Speaker
Description
High-pressure gaseous xenon time projection chambers with electroluminescence (HGXeTPC-EL), are among the leading technologies for the search of neutrinoless double beta decay. Their combination of excellent energy resolution and detailed topological reconstruction enables powerful discrimination between single-electron and double-electron tracks, the latter representing the characteristic signature of a $0\nu\beta\beta$ event near the decay energy. Background suppression in these detectors relies critically on this topological information, but its effectiveness is ultimately limited by the diffusion of drifting electrons and by the spatial blurring introduced during electroluminescent amplification.

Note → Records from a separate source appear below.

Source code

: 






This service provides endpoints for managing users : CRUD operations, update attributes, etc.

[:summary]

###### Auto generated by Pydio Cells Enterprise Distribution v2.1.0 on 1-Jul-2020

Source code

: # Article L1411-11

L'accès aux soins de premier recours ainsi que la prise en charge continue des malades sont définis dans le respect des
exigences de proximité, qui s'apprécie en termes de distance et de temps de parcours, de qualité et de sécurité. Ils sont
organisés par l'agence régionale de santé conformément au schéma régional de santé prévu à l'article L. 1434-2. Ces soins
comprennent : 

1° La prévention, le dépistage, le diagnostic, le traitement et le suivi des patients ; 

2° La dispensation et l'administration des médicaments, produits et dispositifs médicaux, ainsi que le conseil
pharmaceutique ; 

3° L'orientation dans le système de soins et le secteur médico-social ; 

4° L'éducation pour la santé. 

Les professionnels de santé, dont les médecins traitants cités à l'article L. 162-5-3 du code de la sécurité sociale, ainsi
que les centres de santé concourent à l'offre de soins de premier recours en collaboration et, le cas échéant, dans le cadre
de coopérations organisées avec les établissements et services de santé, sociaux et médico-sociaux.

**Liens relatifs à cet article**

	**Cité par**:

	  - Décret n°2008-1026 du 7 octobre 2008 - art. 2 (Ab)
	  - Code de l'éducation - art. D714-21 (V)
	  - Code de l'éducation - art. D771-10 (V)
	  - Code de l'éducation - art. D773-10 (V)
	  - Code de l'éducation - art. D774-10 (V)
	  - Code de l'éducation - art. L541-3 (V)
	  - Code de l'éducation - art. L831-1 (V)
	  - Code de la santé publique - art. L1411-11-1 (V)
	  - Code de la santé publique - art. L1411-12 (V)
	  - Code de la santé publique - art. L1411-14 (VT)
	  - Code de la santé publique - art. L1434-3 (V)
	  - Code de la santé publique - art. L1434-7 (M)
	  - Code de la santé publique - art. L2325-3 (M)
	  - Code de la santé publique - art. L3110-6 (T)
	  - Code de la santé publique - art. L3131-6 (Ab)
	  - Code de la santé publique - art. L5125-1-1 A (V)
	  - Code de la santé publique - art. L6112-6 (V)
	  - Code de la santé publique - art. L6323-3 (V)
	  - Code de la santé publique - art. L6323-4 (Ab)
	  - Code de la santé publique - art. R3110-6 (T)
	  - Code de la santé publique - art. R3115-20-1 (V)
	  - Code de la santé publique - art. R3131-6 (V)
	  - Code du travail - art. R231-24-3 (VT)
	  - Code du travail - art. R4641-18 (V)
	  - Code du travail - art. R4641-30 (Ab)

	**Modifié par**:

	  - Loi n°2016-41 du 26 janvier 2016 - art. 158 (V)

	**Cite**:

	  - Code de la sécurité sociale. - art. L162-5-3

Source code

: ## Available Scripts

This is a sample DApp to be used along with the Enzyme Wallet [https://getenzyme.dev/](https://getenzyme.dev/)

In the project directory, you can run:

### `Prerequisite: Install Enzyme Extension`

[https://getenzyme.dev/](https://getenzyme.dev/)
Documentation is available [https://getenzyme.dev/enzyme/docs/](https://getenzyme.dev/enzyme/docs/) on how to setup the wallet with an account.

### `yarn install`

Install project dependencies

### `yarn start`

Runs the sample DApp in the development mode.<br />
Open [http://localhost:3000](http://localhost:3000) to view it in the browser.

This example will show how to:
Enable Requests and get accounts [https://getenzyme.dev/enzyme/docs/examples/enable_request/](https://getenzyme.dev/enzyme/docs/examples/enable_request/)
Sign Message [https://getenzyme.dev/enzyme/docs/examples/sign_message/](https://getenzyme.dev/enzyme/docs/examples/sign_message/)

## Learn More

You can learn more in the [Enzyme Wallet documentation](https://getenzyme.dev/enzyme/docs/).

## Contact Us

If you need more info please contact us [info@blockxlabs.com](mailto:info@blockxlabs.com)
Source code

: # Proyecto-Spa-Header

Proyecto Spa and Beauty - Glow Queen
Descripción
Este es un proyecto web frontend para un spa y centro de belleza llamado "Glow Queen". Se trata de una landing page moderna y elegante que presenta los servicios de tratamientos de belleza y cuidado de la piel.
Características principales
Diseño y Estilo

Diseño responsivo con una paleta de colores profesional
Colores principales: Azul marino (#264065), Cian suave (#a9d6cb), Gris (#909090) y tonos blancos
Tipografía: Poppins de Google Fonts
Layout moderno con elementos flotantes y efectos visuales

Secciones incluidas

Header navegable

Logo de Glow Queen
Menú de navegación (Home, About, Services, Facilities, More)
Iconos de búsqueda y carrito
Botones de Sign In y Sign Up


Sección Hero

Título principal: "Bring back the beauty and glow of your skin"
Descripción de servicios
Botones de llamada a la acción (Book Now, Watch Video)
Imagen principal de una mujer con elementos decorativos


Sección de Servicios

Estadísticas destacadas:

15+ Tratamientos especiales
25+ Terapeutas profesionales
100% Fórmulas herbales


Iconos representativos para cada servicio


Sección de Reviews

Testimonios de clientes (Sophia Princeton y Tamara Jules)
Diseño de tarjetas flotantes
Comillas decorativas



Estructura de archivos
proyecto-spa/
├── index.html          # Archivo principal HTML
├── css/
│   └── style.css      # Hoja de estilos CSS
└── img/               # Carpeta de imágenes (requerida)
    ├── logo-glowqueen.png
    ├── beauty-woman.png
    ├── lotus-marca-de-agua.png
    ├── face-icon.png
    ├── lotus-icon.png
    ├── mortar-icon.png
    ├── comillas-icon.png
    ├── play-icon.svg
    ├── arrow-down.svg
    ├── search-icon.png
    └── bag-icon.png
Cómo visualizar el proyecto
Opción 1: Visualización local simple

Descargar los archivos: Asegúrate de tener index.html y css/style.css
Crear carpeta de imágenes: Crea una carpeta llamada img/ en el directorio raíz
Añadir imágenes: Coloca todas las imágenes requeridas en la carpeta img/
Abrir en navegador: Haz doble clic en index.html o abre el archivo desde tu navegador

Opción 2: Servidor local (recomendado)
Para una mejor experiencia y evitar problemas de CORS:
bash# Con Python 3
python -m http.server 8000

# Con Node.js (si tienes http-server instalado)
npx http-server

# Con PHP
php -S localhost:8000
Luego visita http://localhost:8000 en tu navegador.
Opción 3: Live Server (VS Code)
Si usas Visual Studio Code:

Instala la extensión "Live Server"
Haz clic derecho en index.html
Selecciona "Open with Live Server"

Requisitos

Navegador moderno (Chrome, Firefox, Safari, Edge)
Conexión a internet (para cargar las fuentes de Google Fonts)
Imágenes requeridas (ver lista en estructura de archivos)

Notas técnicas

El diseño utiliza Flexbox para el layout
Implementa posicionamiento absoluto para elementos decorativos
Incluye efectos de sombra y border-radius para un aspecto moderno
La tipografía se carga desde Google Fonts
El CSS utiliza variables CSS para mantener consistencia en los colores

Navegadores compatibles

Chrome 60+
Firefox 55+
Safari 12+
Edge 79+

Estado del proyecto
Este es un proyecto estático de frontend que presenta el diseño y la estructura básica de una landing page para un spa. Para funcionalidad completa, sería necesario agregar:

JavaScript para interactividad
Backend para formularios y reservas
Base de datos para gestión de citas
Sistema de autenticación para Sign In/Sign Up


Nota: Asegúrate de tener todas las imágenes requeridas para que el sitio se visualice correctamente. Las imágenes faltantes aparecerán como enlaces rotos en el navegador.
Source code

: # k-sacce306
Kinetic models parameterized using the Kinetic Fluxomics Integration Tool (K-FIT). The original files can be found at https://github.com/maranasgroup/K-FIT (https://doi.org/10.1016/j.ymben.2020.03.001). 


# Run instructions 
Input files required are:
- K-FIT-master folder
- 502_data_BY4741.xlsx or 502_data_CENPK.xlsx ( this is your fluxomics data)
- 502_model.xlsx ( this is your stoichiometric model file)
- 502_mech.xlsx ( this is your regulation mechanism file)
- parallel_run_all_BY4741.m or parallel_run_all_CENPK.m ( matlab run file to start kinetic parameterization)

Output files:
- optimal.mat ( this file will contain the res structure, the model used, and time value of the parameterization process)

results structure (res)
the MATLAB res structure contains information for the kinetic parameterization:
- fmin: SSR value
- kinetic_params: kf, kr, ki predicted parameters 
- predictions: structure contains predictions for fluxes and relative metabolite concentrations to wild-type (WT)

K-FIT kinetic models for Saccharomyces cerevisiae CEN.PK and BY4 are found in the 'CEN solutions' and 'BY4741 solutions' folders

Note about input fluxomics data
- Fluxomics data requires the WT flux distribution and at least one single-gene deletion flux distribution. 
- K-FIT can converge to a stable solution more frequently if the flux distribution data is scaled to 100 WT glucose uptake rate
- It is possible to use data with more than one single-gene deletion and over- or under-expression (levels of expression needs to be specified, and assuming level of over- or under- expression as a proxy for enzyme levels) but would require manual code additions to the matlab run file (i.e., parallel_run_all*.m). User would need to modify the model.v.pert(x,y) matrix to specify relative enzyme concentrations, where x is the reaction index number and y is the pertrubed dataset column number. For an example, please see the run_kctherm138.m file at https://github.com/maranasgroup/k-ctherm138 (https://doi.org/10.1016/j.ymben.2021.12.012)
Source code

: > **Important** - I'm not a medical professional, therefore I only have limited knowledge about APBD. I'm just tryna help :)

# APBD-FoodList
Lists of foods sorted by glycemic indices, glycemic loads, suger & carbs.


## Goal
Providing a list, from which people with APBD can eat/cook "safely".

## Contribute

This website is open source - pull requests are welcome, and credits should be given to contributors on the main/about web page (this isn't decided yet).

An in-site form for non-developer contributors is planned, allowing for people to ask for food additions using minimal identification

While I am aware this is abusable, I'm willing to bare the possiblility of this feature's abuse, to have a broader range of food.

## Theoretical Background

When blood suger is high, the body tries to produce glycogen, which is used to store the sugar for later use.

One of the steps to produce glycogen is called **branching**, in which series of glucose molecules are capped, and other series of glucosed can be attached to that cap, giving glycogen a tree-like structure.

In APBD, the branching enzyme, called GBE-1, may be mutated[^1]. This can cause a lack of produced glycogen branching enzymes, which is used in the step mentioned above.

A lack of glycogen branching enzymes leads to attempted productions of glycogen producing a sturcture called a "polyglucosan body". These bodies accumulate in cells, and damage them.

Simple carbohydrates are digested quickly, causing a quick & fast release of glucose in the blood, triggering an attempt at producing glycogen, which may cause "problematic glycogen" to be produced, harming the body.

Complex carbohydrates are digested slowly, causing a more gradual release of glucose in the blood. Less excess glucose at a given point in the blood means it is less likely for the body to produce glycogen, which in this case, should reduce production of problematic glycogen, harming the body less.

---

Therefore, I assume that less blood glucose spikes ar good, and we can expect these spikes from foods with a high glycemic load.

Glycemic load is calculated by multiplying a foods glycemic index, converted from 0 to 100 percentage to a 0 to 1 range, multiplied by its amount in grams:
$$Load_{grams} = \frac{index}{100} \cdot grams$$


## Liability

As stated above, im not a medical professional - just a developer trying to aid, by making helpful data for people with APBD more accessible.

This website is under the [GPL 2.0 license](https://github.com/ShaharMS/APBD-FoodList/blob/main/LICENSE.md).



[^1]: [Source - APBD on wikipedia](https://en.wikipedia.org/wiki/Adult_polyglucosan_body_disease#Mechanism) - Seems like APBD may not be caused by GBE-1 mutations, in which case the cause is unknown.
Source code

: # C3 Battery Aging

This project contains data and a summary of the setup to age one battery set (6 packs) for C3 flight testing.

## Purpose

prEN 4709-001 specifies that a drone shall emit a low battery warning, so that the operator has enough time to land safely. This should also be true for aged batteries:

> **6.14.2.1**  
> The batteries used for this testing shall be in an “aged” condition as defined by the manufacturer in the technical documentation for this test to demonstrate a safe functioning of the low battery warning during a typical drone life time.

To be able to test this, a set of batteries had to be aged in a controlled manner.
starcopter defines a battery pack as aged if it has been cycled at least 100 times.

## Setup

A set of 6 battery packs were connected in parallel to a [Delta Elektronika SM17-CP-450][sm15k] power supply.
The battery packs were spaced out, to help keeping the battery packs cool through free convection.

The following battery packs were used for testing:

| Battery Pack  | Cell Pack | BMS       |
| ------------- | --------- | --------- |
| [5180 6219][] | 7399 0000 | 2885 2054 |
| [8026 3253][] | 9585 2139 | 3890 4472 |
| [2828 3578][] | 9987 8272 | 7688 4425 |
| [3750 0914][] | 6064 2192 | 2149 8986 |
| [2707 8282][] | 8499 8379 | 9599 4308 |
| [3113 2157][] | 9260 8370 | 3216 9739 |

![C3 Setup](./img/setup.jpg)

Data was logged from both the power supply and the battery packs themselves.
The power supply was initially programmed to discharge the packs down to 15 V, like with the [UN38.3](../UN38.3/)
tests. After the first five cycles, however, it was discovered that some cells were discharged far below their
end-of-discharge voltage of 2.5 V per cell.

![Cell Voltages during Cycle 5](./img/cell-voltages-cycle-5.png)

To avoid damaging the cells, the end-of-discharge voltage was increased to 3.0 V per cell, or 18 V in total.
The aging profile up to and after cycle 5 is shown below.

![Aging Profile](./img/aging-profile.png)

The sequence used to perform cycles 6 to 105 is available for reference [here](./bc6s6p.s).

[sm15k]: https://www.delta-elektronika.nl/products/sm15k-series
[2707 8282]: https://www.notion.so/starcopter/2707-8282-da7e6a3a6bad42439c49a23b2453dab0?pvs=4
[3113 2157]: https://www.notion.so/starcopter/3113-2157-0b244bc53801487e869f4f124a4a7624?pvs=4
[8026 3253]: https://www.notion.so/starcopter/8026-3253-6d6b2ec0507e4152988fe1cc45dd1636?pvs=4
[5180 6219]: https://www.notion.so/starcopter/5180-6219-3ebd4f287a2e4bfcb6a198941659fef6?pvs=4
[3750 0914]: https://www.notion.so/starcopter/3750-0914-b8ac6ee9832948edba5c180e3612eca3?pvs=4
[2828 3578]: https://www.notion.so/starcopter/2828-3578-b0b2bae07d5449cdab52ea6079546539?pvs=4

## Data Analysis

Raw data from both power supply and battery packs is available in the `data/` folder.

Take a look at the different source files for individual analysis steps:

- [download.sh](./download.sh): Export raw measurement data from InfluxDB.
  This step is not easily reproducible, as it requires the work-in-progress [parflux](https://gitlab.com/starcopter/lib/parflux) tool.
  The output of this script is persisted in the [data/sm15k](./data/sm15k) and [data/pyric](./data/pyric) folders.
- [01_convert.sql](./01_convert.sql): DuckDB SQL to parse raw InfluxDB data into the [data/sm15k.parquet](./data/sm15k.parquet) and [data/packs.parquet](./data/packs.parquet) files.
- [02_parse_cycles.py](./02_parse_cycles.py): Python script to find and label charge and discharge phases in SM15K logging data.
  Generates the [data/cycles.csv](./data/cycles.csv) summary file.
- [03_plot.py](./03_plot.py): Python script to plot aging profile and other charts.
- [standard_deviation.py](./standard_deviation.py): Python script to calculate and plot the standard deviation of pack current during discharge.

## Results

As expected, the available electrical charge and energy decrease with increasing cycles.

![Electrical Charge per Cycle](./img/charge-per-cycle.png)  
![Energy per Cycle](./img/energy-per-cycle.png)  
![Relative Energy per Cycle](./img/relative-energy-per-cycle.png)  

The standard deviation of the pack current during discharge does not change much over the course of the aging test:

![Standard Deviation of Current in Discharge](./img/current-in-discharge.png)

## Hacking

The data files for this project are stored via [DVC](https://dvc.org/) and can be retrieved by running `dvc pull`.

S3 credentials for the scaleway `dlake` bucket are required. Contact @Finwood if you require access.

Traditional approaches to mitigate diffusion, such as the addition of molecular cooling agents (e.g., CO$_2$, CH$_4$), are constrained by their strong quenching of xenon scintillation and electroluminescence. To overcome these limitations, we introduce ITACA (Ion Tracking with Ammonium Cations Apparatus), a novel concept that exploits both the prompt electron track and a delayed ion track to enhance event reconstruction. In this scheme, trace amounts of NH$_3$ (at ppb levels) convert xenon ions (Xe$^+$) into ammonium ions (NH$_4^+$) without affecting scintillation or EL yields. Electrons drift to the anode within milliseconds, forming the conventional EL image, while NH$_4^+$ ions drift slowly toward the cathode on a timescale of seconds. Using the primary scintillation (S1) signal as a timing reference, an electrostatic gate releases the ion cloud onto a sensor array of molecular detectors, which can be optically interrogated to reconstruct the ion track with sub-millimeter diffusion and without EL smearing.
By combining the electron and ion images, ITACA could significantly improve the topological background rejection of xenon TPCs, potentially by an order of magnitude. The applicability of this technique to liquid xenon detectors is also discussed, though the higher density and reduced track length in the liquid phase make ion tracking less practical in that regime.